Java Implementation of KMP Algorithm

foreword

The KMP algorithm is still quite confusing after reading several blog posts, mainly because this algorithm is difficult to express clearly. Ruan Yifeng's blog also has an article written by a CSDN boss . These two articles feel that they are written relatively clearly. The hyperlink has been added. You can go and see it. I don't need to write it again.
I feel that the most important thing is to understand the concepts clearly, and then look at the code, it will be simpler.
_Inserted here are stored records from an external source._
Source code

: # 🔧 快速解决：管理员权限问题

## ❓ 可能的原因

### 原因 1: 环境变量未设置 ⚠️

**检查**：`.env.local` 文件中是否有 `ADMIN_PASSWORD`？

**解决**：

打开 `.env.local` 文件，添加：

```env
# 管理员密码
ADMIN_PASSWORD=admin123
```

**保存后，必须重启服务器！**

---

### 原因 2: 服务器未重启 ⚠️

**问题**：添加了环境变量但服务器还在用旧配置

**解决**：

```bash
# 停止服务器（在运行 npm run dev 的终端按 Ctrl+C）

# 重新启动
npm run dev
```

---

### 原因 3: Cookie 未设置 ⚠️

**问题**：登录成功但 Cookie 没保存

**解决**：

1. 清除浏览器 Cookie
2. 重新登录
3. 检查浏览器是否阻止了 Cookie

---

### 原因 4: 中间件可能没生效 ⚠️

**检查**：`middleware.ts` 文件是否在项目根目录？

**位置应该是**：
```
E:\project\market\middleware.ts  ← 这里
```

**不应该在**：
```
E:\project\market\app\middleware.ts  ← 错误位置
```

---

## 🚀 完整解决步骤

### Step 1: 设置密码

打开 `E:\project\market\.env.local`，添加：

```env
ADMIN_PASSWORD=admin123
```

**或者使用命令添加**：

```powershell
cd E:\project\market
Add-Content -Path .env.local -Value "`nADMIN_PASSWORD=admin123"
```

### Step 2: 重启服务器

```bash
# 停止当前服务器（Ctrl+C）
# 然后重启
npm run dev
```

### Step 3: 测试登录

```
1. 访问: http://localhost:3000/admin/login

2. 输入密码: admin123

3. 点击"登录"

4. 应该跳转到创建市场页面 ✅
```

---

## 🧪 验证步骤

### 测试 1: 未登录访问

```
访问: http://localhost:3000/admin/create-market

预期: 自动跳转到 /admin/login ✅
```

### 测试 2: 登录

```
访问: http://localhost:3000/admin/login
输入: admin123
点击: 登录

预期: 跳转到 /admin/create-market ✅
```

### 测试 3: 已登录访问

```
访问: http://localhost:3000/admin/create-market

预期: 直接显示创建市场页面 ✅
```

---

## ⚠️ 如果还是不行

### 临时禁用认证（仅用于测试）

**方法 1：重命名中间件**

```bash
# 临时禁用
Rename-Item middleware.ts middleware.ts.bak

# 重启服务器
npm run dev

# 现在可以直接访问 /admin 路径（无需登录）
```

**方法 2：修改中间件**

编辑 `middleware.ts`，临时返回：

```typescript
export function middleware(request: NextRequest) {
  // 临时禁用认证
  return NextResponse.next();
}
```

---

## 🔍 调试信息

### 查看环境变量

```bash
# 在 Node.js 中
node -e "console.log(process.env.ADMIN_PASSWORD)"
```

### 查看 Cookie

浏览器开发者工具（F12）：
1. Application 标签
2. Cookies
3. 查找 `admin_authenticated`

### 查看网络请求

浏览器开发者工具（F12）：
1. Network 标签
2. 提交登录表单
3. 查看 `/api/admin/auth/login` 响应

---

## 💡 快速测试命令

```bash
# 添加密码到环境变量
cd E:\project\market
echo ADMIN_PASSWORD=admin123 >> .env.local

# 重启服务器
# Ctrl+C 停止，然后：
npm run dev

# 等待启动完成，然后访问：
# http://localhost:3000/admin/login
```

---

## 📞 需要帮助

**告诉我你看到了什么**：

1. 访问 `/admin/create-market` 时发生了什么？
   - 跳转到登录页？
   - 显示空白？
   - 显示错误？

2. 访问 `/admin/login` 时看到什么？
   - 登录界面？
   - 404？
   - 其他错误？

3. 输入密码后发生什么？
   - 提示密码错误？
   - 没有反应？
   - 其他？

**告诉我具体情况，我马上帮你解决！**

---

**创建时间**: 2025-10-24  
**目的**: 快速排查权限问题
Let’s take a look at some of the more important concepts of KMP:

  1. What is the prefix and suffix?
  2. How to find partial matching value based on prefix and suffix?
  3. How to find next to move the array after finding partial matching values?

    If you understand these three questions, you should be able to understand KMP.

Take is cheap, show me the code!

The reason why it was done with java at that time was because I thought that I might use some more advanced string functions, but in the end I didn't use anything, I just asked for the string length and substring, so you can also use C/C++ to implement it, it's not very complicated .

coding

Take String str = "BBC ABCDAB ABCDABCDABDE"and for String pattern = "ABCDABD"example .

count moving steps

First calculate the partial matching value, split the pattern string, and calculate the partial matching value of 7 substrings from the beginning . Partial match values ​​refer to the length of the longest string with the same prefix and suffix . Definitions such as suffixes and suffixes are suggested to first look at the previous two blogs, and will not go into details here.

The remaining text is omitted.